Fukishama released 777 tons of toxic waste into the Pacific ocean. I wrote two weeks before that tsunami a bad cruel joke, about nuking Japan over the dolphin slaughters. I wanted the slaughters stopped.... I was not sure how much control I had over things like the weather, etc. I think if it comes down to it you all are going to be pretty damned surprised by what I can do, though I have a hell of a lot more control than I let on. I was psychologically at war with people who wanted to care about me, wanted me to act as their role model, etc... when I was certainly in no state for such a thing, and part of what I felt was a rebellion against a monolithic government that was constantly fucking with me, at home thru the tv which would make me sound nuts to anyone I told it to. I read over what I wrote and see the brainwashing, how I was changed....
I would have been a better person had I known you had people involved in a church based upon me.

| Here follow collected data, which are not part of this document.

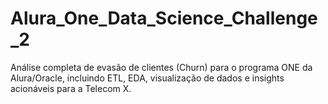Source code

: # Alura_One_Data_Science_Challenge_2
Análise completa de evasão de clientes (Churn) para o programa ONE da Alura/Oracle, incluindo ETL, EDA, visualização de dados e insights acionáveis para a Telecom X.
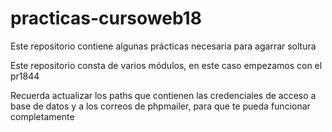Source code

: # practicas-cursoweb18
Este repositorio contiene algunas prácticas necesaria para agarrar soltura

Este repositorio consta de varios módulos, en este caso empezamos con el pr1844

Recuerda actualizar los paths que contienen las credenciales de acceso a base de datos y a los correos de phpmailer, para que te pueda funcionar completamente

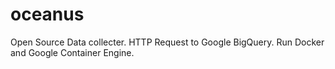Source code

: # oceanus
Open Source Data collecter. HTTP Request to Google BigQuery. 
Run Docker and Google Container Engine.
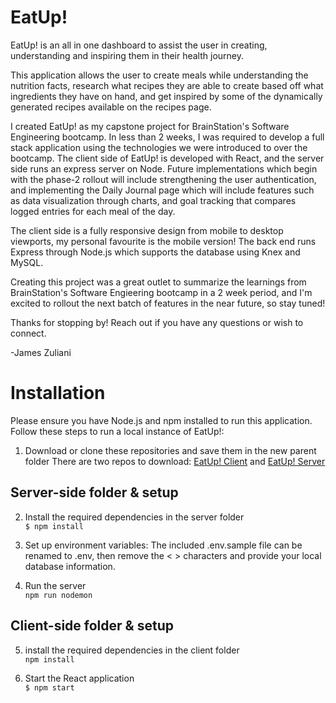 # EatUp!
EatUp! is an all in one dashboard to assist the user in creating, understanding and inspiring them in their health journey.

This application allows the user to create meals while understanding the nutrition facts, research what recipes they are able to create based off what ingredients they have on hand, and get inspired by some of the dynamically generated recipes available on the recipes page. 

I created EatUp! as my capstone project for BrainStation's Software Engineering bootcamp. In less than 2 weeks, I was required to develop a full stack application using the technologies we were introduced to over the bootcamp. The client side of EatUp! is developed with React, and the server side runs an express server on Node. Future implementations which begin with the phase-2 rollout will include strengthening the user authentication, and implementing the Daily Journal page which will include features such as data visualization through charts, and goal tracking that compares logged entries for each meal of the day. 

The client side is a fully responsive design from mobile to desktop viewports, my personal favourite is the mobile version! The back end runs Express through Node.js which supports the database using Knex and MySQL. 

Creating this project was a great outlet to summarize the learnings from BrainStation's Software Engieering bootcamp in a 2 week period, and I'm excited to rollout the next batch of features in the near future, so stay tuned!

Thanks for stopping by! Reach out if you have any questions or wish to connect.

-James Zuliani

# Installation
Please ensure you have Node.js and npm installed to run this application. Follow these steps to run a local instance of EatUp!:
  1. Download or clone these repositories and save them in the new parent folder
    There are two repos to download: [EatUp! Client](https://github.com/JamesZuliani/EatUp-Client) and [EatUp! Server](https://github.com/JamesZuliani/EatUp-Server)
    
## Server-side folder & setup
  2. Install the required dependencies in the server folder <br>
  `$ npm install`
  
  3. Set up environment variables:
    The included .env.sample file can be renamed to .env, then remove the < > characters and provide your local database information.
    
  4. Run the server <br>
    `npm run nodemon`
    
## Client-side folder & setup
  5. install the required dependencies in the client folder <br>
  `npm install`
  
  6. Start the React application <br>
  `$ npm start`
  
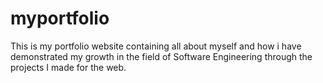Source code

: # myportfolio
This is my portfolio website containing all about myself and how i have demonstrated my growth in the field of Software Engineering through the projects I made for the web.

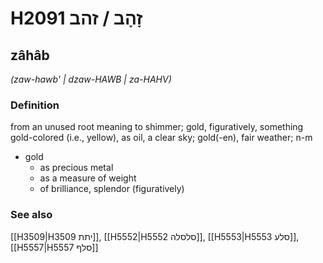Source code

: # H2091 זָהָב / זהב

## zâhâb

_(zaw-hawb' | dzaw-HAWB | za-HAHV)_

### Definition

from an unused root meaning to shimmer; gold, figuratively, something gold-colored (i.e., yellow), as oil, a clear sky; gold(-en), fair weather; n-m

- gold
  - as precious metal
  - as a measure of weight
  - of brilliance, splendor (figuratively)

### See also

[[H3509|H3509 יתת]], [[H5552|H5552 סלסלה]], [[H5553|H5553 סלע]], [[H5557|H5557 סלף]]
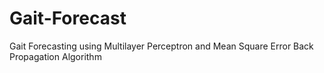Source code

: # Gait-Forecast
Gait Forecasting using Multilayer Perceptron and Mean Square Error Back Propagation Algorithm
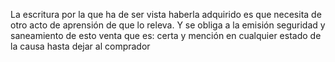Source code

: La escritura por la que ha de ser vista haberla adquirido es que necesita de otro acto de aprensión de que lo releva. Y se obliga a la emisión seguridad y saneamiento de esto venta que es: certa y mención en cualquier estado de la causa hasta dejar al comprador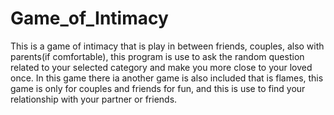 # Game_of_Intimacy
This is a game of intimacy that is play in between friends, couples, also with parents(if comfortable), this program is use to ask the random question related to your selected category and make you more close to your loved once.
In this game there ia another game is also included that is flames, this game is only for couples and friends for fun, and this is use to find your relationship with your partner or friends.
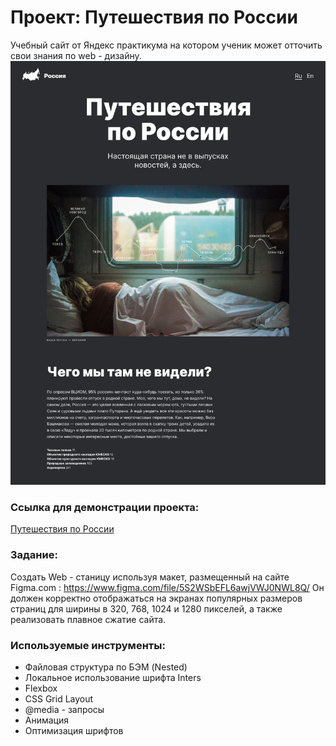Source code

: # Проект: Путешествия по России
Учебный сайт от Яндекс практикума на котором ученик может отточить свои знания по web - дизайну.  
![](https://github.com/igorsmirnof/russian-travel/raw/main/images/travel.png)

### Ссылка для демонстрации проекта:  
<a href="https://IgorSmirnof.github.io/russian-travel">Путешествия по России<a/>

### Задание:
Создать Web - станицу используя макет, размещенный на сайте Figma.com :
https://www.figma.com/file/5S2WSbEFL6awjVWJ0NWL8Q/
Он должен корректно отображаться на экранах популярных размеров страниц для ширины в 320, 768, 1024 и 1280 пикселей, а также реализовать плавное сжатие сайта.


### Используемые инструменты:
* Файловая структура по БЭМ (Nested)
* Локальное использование шрифта Inters
* Flexbox
* CSS Grid Layout
* @media - запросы
* Анимация
* Оптимизация шрифтов
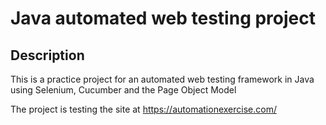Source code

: # Java automated web testing project

## Description
This is a practice project for an automated web testing framework in Java using Selenium, Cucumber and the Page Object Model

The project is testing the site at https://automationexercise.com/
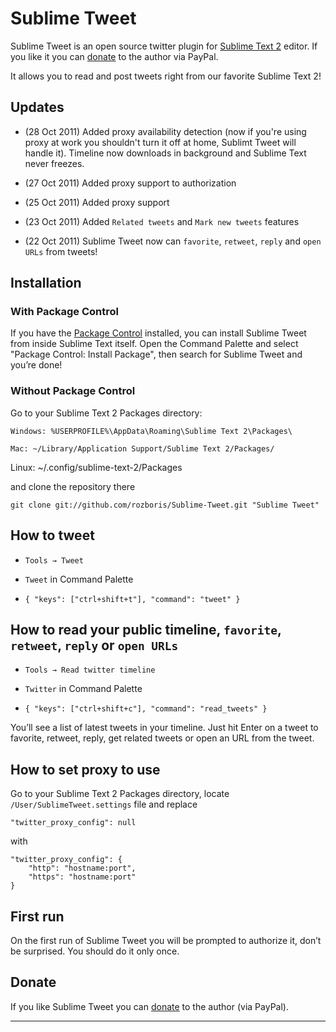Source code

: # Sublime Tweet #

Sublime Tweet is an open source twitter plugin for [Sublime Text 2][sublime] editor. If you like it you can [donate][donate] to the author via PayPal.

It allows you to read and post tweets right from our favorite Sublime Text 2!

## Updates ##

* (28 Oct 2011) Added proxy availability detection (now if you're using proxy at work you shouldn't turn it off at home, Sublimt Tweet will handle it). Timeline now downloads in background and Sublime Text never freezes.

* (27 Oct 2011) Added proxy support to authorization

* (25 Oct 2011) Added proxy support

* (23 Oct 2011) Added `Related tweets` and `Mark new tweets` features

* (22 Oct 2011) Sublime Tweet now can `favorite`, `retweet`, `reply` and `open URLs` from tweets!

## Installation ##

### With Package Control ###

If you have the [Package Control][package_control] installed, you can install Sublime Tweet from inside Sublime Text itself. Open the Command Palette and select "Package Control: Install Package", then search for Sublime Tweet and you’re done!

### Without Package Control ###

Go to your Sublime Text 2 Packages directory:

	Windows: %USERPROFILE%\AppData\Roaming\Sublime Text 2\Packages\

	Mac: ~/Library/Application Support/Sublime Text 2/Packages/	

  Linux: ~/.config/sublime-text-2/Packages

and clone the repository there
	
	git clone git://github.com/rozboris/Sublime-Tweet.git "Sublime Tweet"


## How to tweet ##

* `Tools → Tweet`

* `Tweet` in Command Palette

* `{ "keys": ["ctrl+shift+t"], "command": "tweet" }`

## How to read your public timeline, `favorite`, `retweet`, `reply` or `open URLs` ##

* `Tools → Read twitter timeline`

* `Twitter` in Command Palette

* `{ "keys": ["ctrl+shift+c"], "command": "read_tweets" }`

You’ll see a list of latest tweets in your timeline. Just hit Enter on a tweet to favorite, retweet, reply, get related tweets or open an URL from the tweet.

## How to set proxy to use ##

Go to your Sublime Text 2 Packages directory, locate `/User/SublimeTweet.settings` file and replace

    "twitter_proxy_config": null

with

	"twitter_proxy_config": {
	    "http": "hostname:port", 
	    "https": "hostname:port"
	}


## First run ##

On the first run of Sublime Tweet you will be prompted to authorize it, don’t be surprised. You should do it only once.

## Donate ##

If you like Sublime Tweet you can [donate][donate] to the author (via PayPal).

---------

[sublime]: http://www.sublimetext.com/2
[package_control]: http://wbond.net/sublime_packages/package_control
[donate]: https://www.paypal.com/cgi-bin/webscr?cmd=_donations&business=TVLQ2XQGFDS6Y&lc=US&item_name=Sublime%20Tweet&item_number=SublimeTweet&currency_code=USD&bn=PP%2dDonationsBF%3abtn_donate_SM%2egif%3aNonHosted
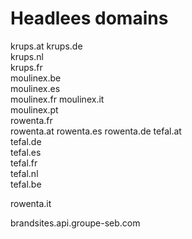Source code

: # Headlees domains

krups.at 
krups.de  
krups.nl  
krups.fr  
moulinex.be  
moulinex.es  
moulinex.fr 
moulinex.it  
moulinex.pt  
rowenta.fr  
rowenta.at 
rowenta.es 
rowenta.de 
tefal.at  
tefal.de  
tefal.es  
tefal.fr  
tefal.nl  
tefal.be


rowenta.it


brandsites.api.groupe-seb.com
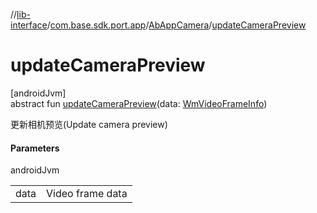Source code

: //[lib-interface](../../../index.md)/[com.base.sdk.port.app](../index.md)/[AbAppCamera](index.md)/[updateCameraPreview](update-camera-preview.md)

# updateCameraPreview

[androidJvm]\
abstract fun [updateCameraPreview](update-camera-preview.md)(data: [WmVideoFrameInfo](../../com.base.sdk.entity.apps/-wm-video-frame-info/index.md))

更新相机预览(Update camera preview)

#### Parameters

androidJvm

| | |
|---|---|
| data | Video frame data |
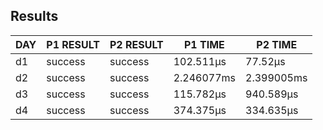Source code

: ## Results
| DAY | P1 RESULT | P2 RESULT |  P1 TIME   |  P2 TIME   |
|-----|-----------|-----------|------------|------------|
| d1  | success   | success   | 102.511µs  | 77.52µs    |
| d2  | success   | success   | 2.246077ms | 2.399005ms |
| d3  | success   | success   | 115.782µs  | 940.589µs  |
| d4  | success   | success   | 374.375µs  | 334.635µs  |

I could design a great church, better than any out there, should I choose to, though I do not. Religion is a corruption of faith for some, and a catalyst for others. I do not agree 100% with any religion, and now refuse to be a part of them for this reason. The bible is a ridiculous document if you take it too seriously. Without historical perspective on the people and times, let alone the metaphors taken as the 'truth' is just stupid. I do not know what my status is with you people at this point.
I have decided that all of you are right. I am white. I take the 'white' side so to speak. I ADVOCATE FOR ALL PEOPLE... and do not think whites are better, and I think races should mix, frankly, as much as possible, not to dilute other cultures, but to be enriched by both. Rather see a black and white marriage of love than a war of hate.
I will not fight on either side in a race war, unless it looks like one side is going to slaughter the other. Like was happening with the blacks. When you told me that I ordered you to have a race war.... the insanity of this was obviously catching. Now I fear the madness I evoked, and feel partially responsible for tRump, having fought against the entire system at the time. I made a mistake, more than likely, but ramping up talk about a war with Russia was terrifying to me, and I thought that is what she was doing... plus all belief in the system left me when they screwed sanders, the only left wing candidate to really rise since perhaps Carter.
I AM I AM I AM. This I cannot change. I believe I have been being reborn and helping steer humanity since before you were humans, and many other things.... but I do not know anything about angels and demons. I do believe in miracles, my deaths and coming back to life, living through having an open artery bleeding inside me that miraculously stopped.... a first in human history at that point. How can such things be explained? I am not normal, obviously. I do not care about any of these things, and do not need others to believe what I believe, and in fact would prefer they find their own paths. If I can be of any help, it must always be with the knowledge that facts will make me change my mind. I would not write anything in stone, besides the Golden Rule. That is enough for me.
I know I sound like an apologist for myself. I am. No one else seems to give a shit about the truth.